(Records contained in a dataset)
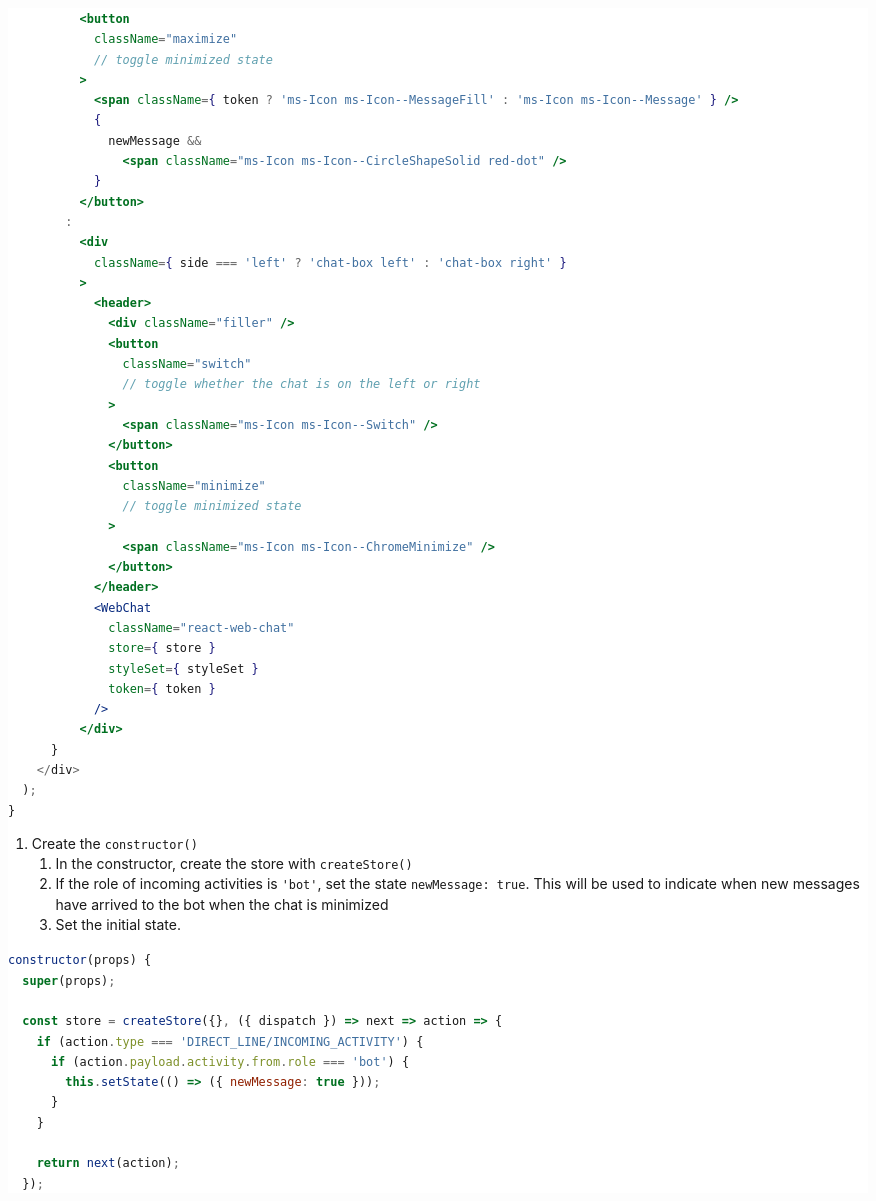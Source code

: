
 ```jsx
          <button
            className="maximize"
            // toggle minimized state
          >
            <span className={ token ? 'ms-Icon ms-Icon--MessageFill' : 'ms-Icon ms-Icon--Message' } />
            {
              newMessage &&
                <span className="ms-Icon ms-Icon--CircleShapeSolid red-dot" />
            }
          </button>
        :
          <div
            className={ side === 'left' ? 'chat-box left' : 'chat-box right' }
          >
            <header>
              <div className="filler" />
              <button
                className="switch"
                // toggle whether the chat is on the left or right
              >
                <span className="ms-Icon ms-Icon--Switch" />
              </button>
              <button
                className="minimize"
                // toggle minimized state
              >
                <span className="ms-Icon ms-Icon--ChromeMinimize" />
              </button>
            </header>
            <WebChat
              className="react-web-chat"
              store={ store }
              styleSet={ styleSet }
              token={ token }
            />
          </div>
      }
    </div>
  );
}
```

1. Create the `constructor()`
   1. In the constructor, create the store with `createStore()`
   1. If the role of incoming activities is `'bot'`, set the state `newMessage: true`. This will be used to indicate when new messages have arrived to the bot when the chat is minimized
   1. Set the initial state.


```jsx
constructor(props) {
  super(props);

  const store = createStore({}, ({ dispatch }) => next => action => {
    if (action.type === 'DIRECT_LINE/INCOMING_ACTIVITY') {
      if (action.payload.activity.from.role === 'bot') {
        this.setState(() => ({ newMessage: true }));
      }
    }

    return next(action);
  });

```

PROBLEM →
Could you set down every record above exactly as written, leaving out the pictures?

OUTPUT FOR THIS TASK →
Source code

:
 ```jsx
          <button
            className="maximize"
            // toggle minimized state
          >
            <span className={ token ? 'ms-Icon ms-Icon--MessageFill' : 'ms-Icon ms-Icon--Message' } />
            {
              newMessage &&
                <span className="ms-Icon ms-Icon--CircleShapeSolid red-dot" />
            }
          </button>
        :
          <div
            className={ side === 'left' ? 'chat-box left' : 'chat-box right' }
          >
            <header>
              <div className="filler" />
              <button
                className="switch"
                // toggle whether the chat is on the left or right
              >
                <span className="ms-Icon ms-Icon--Switch" />
              </button>
              <button
                className="minimize"
                // toggle minimized state
              >
                <span className="ms-Icon ms-Icon--ChromeMinimize" />
              </button>
            </header>
            <WebChat
              className="react-web-chat"
              store={ store }
              styleSet={ styleSet }
              token={ token }
            />
          </div>
      }
    </div>
  );
}
```

1. Create the `constructor()`
   1. In the constructor, create the store with `createStore()`
   1. If the role of incoming activities is `'bot'`, set the state `newMessage: true`. This will be used to indicate when new messages have arrived to the bot when the chat is minimized
   1. Set the initial state.


```jsx
constructor(props) {
  super(props);

  const store = createStore({}, ({ dispatch }) => next => action => {
    if (action.type === 'DIRECT_LINE/INCOMING_ACTIVITY') {
      if (action.payload.activity.from.role === 'bot') {
        this.setState(() => ({ newMessage: true }));
      }
    }

    return next(action);
  });

```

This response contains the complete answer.